++++ THE RECORDS ++++

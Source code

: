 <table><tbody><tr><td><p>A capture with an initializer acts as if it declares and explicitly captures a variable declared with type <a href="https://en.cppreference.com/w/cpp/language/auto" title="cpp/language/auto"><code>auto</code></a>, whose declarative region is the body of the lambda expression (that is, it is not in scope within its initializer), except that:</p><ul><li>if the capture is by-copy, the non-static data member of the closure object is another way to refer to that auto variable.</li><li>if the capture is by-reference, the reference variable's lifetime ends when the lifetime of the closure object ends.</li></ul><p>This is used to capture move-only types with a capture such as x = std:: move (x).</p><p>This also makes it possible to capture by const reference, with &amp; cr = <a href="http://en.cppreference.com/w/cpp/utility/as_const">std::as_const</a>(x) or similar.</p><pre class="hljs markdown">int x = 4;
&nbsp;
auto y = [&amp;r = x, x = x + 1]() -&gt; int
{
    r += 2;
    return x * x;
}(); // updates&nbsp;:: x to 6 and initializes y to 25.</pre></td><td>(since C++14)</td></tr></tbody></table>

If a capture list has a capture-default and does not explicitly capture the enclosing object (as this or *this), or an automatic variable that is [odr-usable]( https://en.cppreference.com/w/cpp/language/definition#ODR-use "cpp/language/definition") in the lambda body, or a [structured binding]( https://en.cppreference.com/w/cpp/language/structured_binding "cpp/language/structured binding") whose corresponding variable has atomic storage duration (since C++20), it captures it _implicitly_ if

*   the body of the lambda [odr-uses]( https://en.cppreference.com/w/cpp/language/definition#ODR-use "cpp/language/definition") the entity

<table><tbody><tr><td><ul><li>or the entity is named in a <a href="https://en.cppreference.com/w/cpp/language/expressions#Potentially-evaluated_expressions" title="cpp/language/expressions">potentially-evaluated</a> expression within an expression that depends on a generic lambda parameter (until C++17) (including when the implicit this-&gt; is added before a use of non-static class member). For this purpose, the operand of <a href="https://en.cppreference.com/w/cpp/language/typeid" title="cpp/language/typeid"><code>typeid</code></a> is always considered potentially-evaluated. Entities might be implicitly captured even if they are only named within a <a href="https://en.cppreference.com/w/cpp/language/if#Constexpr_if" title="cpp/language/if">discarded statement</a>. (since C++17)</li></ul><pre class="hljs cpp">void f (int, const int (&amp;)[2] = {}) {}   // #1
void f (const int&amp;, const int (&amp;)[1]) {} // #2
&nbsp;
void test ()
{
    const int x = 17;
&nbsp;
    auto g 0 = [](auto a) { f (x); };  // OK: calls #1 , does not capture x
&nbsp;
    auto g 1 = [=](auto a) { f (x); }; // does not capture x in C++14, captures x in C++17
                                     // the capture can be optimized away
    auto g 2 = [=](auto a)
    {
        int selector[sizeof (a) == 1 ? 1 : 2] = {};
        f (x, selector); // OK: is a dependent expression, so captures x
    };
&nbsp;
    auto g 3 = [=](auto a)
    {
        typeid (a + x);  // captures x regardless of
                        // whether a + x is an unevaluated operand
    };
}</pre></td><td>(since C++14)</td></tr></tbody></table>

++++

Read through the entries and copy every line that includes "selector".

_REPLY TO THE TASK_.
        int selector[sizeof (a) == 1 ? 1 : 2] = {};
        f (x, selector); // OK: is a dependent expression, so captures x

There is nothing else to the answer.